Developing Nairobi as a financial hub will open the region to climate finance

Mark Napier

Chief Executive Officer

When it comes to the big debates about climate change, Africa is the forgotten continent. It receives less than 3% of global climate finance and yet 30 out of the 40 most climate-vulnerable countries in the world are in Africa. It contributes the least to global warming and yet extreme weather events are growing in both frequency and severity with a shocking knock-on impact on biodiversity loss.

However, while we tend to see Africa merely as a victim of climate change, this ignores the fact that could be a large part of the solution as well.

From the forests of Gabon to the Congo Basin in Central Africa, the continent is rich in natural capital while countries like Kenya have been leading on the shift to green energy with 90% of its energy production already in renewables. Although progress has been too slow and fragmentary, African countries have been getting themselves ready to receive a much bigger share of global climate finance. Once this is invested in green projects, it will benefit the whole planet.

Kenyan President Uhuru Kenyatta’s visit to London has highlighted Kenya’s role as a leader in green finance.  The country has already removed tax on interest on green bonds. It has drafted a green fiscal policy incentives framework covering the entire whole economy and is now considering a carbon tax as well. In addition, Kenya’s inaugural sovereign green bond is now imminent.

This is significant in several ways not least that it is about a new type of relationship between sub-Saharan Africa’s 3rd biggest economy and the UK; one based on investment rather than aid, whilst at the same time showing how smart, targeted British support, which has been crucial to the development of the green bond, can help unlock that investment.

There can be no better symbol of that new relationship than the agreement, announced between the City of London and Nairobi’s International Financial Centre (NIFC), backed by one of the UK’s biggest financial institutions. NIFC has been established to make it easier and more attractive for firms to offer financial services and related activities in Kenya and the region, reinforcing Kenya’s position as a hub for investment in the region.

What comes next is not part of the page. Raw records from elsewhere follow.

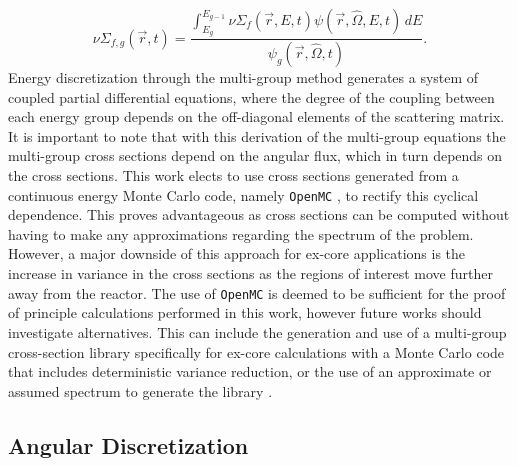 \begin{equation*}
    \nu\Sigma_{f,g}(\vec{r}, t) = \frac{\int_{E_{g}}^{E_{g - 1}}\nu\Sigma_{f}(\vec{r}, E, t)\psi(\vec{r}, \hat{\Omega}, E, t)\, dE}{\psi_{g}(\vec{r}, \hat{\Omega}, t)}\text{.}
\end{equation*}
Energy discretization through the multi-group method generates a system of coupled partial differential equations, where the degree of the coupling between each energy group depends on the off-diagonal elements of the scattering matrix. It is important to note that with this derivation of the multi-group equations the multi-group cross sections depend on the angular flux, which in turn depends on the cross sections. This work elects to use cross sections generated from a continuous energy Monte Carlo code, namely \texttt{OpenMC} \cite{openmc}, to rectify this cyclical dependence. This proves advantageous as cross sections can be computed without having to make any approximations regarding the spectrum of the problem. However, a major downside of this approach for ex-core applications is the increase in variance in the cross sections as the regions of interest move further away from the reactor. The use of \texttt{OpenMC} is deemed to be sufficient for the proof of principle calculations performed in this work, however future works should investigate alternatives. This can include the generation and use of a multi-group cross-section library specifically for ex-core calculations with a Monte Carlo code that includes deterministic variance reduction, or the use of an approximate or assumed spectrum to generate the library \cite{computational_methods}.
 
\subsection{Angular Discretization}
\label{solver:radiation_transport:angle}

The hope is that the NIFC will provide a huge boost to investment in Kenya, and it is expected that an increasing amount of this will be from the UK and green.

For UK investors who may have shied away from what they regarded as risky investments, green bonds offer an attractive route to investing in developing markets because of the greater transparency requirements they need to be verified as genuinely green.

For Kenya and other developing countries, green finance is attractive because of the huge growth in ESG funds chasing investment opportunities. This is particularly important at a time when these countries are having to deal with the financial impact of the Covid pandemic.

If they are to truly capitalise on this opportunity, they will need to provide assurance to investors that they can offer a stable, regulatory environment. Having a clear tax and contract enforcement framework is vital.  But they will also need to demonstrate their commitment to a green economic development pathway.

One of the biggest challenges for Kenya and other African countries is to create investment grade projects that are large enough to absorb the capital that is already available. For instance, a large institutional investor in the UK might look for a minimum investment size of $50-150m but they might only be allowed to take a small proportion of the total capital being raised. These two factors together would imply a total deal size that is huge by African standards.

So more effort needs to go into, first, supporting green project transaction development, and, secondly, creating the guarantee structures that will help to get the project financing over the line.

We also need different conduits to pool institutional capital and give big investors diversified exposure to a basket of green projects, so that Africa can get the capital it needs to build a sustainable future. That is where initiatives like the NIFC can play a big role in ensuring that Africa is no longer the forgotten continent but a leader in the green finance revolution.